En Sıcak Konular

Çelik: Amaç çözüm sürecini engellemek

17 Ocak 2013 14:31 tsi
AK Parti Genel Başkan Yardımcısı Ömer Çelik, “Toprağın altında buluşulan bu coğrafyada, toprağın üstünde niçin demokratik bir devlet düzeni içerisinde beraber yaşamanın imkanı olmasın?” dedi.

AK Parti Genel Başkan Yardımcısı ve Adana Milletvekili Ömer Çelik, dün akşam ulusal bir kanalda yayınlanan programa katıldı. Çelik, burada İmralı süreci başta olmak üzere siyaset, dış politika ve gündeme ilişkin sıcak konularda partisinin görüşlerini açıkladı.

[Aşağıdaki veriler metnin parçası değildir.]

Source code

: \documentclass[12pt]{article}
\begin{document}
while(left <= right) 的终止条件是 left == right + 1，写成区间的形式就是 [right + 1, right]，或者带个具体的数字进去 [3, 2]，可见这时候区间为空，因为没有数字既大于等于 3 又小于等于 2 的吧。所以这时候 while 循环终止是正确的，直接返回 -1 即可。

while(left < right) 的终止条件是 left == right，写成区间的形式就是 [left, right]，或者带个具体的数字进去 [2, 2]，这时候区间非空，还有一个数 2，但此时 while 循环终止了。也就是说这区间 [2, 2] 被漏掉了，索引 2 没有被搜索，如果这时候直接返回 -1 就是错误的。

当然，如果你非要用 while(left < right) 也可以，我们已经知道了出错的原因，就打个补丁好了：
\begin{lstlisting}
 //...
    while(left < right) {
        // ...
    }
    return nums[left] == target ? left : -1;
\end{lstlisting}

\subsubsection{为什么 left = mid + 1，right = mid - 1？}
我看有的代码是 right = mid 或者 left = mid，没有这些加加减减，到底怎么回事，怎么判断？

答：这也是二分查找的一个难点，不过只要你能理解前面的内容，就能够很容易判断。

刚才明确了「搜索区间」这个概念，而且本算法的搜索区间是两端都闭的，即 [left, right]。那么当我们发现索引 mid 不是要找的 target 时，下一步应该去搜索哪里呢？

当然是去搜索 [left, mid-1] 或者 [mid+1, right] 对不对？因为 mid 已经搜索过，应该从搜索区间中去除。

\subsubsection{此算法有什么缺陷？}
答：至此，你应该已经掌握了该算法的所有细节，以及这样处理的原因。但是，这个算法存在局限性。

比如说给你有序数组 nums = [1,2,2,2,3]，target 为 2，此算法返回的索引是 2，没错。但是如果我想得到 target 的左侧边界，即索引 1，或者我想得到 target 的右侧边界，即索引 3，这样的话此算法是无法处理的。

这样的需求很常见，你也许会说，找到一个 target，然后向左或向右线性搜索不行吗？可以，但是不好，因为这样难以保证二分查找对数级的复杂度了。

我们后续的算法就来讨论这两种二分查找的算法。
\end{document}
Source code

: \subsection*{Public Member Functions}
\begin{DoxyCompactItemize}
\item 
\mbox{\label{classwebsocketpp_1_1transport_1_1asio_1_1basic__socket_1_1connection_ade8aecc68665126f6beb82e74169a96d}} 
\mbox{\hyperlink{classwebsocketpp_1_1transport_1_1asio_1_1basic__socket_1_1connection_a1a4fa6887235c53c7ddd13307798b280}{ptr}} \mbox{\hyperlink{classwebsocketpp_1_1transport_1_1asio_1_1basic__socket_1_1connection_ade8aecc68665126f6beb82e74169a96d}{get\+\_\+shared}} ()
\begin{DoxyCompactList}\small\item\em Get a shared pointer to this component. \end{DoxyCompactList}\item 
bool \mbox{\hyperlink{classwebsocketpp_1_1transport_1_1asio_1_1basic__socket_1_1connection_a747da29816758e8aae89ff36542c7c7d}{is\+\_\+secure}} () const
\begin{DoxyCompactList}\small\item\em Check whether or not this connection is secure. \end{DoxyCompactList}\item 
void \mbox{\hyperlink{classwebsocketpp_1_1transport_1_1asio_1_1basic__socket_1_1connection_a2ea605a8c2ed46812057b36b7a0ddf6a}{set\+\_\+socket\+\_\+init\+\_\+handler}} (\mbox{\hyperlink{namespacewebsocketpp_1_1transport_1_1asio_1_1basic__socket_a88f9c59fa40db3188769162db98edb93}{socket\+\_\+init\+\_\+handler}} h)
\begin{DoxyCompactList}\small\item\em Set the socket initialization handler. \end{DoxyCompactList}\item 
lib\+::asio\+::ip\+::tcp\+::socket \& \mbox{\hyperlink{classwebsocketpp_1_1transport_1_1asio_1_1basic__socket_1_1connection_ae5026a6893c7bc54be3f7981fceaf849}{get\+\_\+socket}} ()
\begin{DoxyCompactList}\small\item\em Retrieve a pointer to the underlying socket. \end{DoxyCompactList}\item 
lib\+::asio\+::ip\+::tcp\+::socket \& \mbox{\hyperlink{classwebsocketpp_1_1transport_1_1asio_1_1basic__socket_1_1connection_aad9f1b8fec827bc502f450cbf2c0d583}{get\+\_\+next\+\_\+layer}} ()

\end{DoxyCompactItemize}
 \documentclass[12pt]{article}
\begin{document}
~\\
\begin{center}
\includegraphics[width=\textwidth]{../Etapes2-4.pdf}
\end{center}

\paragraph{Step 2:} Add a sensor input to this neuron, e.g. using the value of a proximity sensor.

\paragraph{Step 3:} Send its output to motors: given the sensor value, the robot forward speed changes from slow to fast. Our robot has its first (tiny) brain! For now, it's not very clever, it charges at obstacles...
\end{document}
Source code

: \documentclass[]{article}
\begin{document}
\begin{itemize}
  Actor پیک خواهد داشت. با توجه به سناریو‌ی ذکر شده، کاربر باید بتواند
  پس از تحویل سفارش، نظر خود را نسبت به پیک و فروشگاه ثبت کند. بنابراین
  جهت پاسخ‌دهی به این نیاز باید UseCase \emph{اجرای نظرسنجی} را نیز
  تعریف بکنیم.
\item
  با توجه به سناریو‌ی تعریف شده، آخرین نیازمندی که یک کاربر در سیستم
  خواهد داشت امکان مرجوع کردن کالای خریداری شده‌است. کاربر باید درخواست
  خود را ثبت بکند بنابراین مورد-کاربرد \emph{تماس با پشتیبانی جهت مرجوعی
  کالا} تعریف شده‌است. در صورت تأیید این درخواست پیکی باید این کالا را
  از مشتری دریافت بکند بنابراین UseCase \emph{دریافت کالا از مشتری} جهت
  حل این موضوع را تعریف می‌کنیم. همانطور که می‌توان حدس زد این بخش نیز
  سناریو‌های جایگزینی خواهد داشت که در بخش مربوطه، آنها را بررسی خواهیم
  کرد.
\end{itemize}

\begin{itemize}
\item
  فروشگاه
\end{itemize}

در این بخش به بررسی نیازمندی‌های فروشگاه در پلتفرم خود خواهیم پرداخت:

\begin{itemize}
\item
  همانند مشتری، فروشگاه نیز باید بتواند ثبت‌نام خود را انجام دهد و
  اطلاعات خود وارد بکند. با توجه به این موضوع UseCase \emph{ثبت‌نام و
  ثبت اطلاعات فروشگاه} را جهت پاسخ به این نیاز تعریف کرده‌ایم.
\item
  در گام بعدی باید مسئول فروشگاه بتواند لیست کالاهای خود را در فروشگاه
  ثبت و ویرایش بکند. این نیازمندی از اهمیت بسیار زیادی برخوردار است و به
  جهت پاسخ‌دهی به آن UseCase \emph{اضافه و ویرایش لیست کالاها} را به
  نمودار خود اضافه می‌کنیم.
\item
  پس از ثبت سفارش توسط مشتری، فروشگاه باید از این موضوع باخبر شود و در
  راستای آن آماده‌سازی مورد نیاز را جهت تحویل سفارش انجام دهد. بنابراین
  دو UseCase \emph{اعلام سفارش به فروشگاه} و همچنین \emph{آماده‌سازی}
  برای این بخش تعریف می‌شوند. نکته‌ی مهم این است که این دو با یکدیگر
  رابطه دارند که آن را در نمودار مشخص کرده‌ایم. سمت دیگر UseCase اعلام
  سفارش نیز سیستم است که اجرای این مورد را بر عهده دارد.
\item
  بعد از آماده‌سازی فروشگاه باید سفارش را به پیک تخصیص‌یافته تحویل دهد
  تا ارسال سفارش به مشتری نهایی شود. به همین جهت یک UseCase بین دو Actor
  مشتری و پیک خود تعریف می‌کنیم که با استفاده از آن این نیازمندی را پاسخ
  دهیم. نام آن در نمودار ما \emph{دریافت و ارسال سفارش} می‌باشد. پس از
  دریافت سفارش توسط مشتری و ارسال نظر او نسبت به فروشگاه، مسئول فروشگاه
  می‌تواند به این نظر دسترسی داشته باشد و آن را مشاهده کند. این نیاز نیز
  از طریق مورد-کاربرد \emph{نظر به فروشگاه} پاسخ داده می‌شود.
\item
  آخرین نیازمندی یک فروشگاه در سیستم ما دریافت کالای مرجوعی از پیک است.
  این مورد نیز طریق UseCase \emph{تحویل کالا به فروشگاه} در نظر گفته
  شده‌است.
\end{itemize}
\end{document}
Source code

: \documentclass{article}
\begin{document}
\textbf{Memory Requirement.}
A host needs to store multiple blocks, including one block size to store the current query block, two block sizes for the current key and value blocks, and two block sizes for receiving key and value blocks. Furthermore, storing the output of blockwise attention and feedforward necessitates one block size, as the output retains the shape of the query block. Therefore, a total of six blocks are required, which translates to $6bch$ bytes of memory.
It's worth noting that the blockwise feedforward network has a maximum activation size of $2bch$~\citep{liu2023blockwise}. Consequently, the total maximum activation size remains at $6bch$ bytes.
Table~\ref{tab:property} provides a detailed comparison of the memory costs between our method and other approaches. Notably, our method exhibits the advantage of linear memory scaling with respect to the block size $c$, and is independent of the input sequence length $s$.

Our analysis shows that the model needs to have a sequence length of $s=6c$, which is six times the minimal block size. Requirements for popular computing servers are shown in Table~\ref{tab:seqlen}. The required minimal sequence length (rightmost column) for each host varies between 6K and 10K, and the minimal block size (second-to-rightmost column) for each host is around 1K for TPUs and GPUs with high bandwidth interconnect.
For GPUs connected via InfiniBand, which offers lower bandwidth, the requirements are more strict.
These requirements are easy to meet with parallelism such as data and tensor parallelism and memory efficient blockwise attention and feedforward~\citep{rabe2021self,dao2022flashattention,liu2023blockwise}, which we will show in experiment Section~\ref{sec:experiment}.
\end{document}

Çelik, müzakere sürecinde provokasyon ihtimalinin çok yüksek olduğunu ifade ederek, PKK'yı kuran isimler arasında bulunan Sakine Cansız'ın da aralarında bulunduğu 3 kadın PKK'lının Paris'te öldürülmesinin de provokasyon şüphesi olduğu için zincire yeni bir halka eklenebileceğini belirtti. Şu ana kadar müzakere sürecinde her şeyin sağduyulu devam ettiğini işaret eden Çelik, "Güvenlik kuvvetleri ne kadar önlem alırsa alsın esas iş tertip komitesine düşer. Şu ana kadar yapılan açıklamalarda konuya hassasiyet gösterileceği şeklinde. Provokasyon zincirine yeni bir halkaya izin vermeyelim. Kimseye zarar vermeden bu süreci atlatalım, hassasiyet budur" dedi. Bu tip kitlesel olayların bir garantisinin olmadığını, Paris'teki eylemi gerçekleştirenlerin de muhtemelen hayatta olmadığını ileri süren Çelik, "Bu emri verenlerle tetiği çekenler arasında yedi kademe vardır. Olayla birlikte neyin hedeflendiğini, hangi adrese mektup yazıldığını anında gördüler. Zıt kutuplardaki kesimler bile eşit bir tepki vererek tebliğ edilen şeyi tebellüğ etmediler. Olayın Fransa'da olması, eylemin gerçekleşme biçimi önümüzde zorlu bir süreç olduğunu gösteriyor. Bu mesele bölgeselleşmiş bir mesele" diye konuştu. Ömer Çelik, Paris gibi 'hassas' ve 'şifreli kapıların' olduğu bir yerde yapılan cinayetin izahının kolay olmadığına dikkat çekerek, olayın hükümetin üzerine yıkılmaya çalışıldığını savundu. Çelik, "Bölgenin ve Türkiye'nin en önemli meselesinde Türkiye araya aracı sokmaksızın irade gösterdi. Türkiye kendi modeli ve cesaretiyle devrededir. Türkiye, İspanya, İrlanda ve Sri Lanka gibi bütün bu modellemelerin dışında kendi iradesiyle, yöntemini üreterek bir süreç ilerletiyor" dedi.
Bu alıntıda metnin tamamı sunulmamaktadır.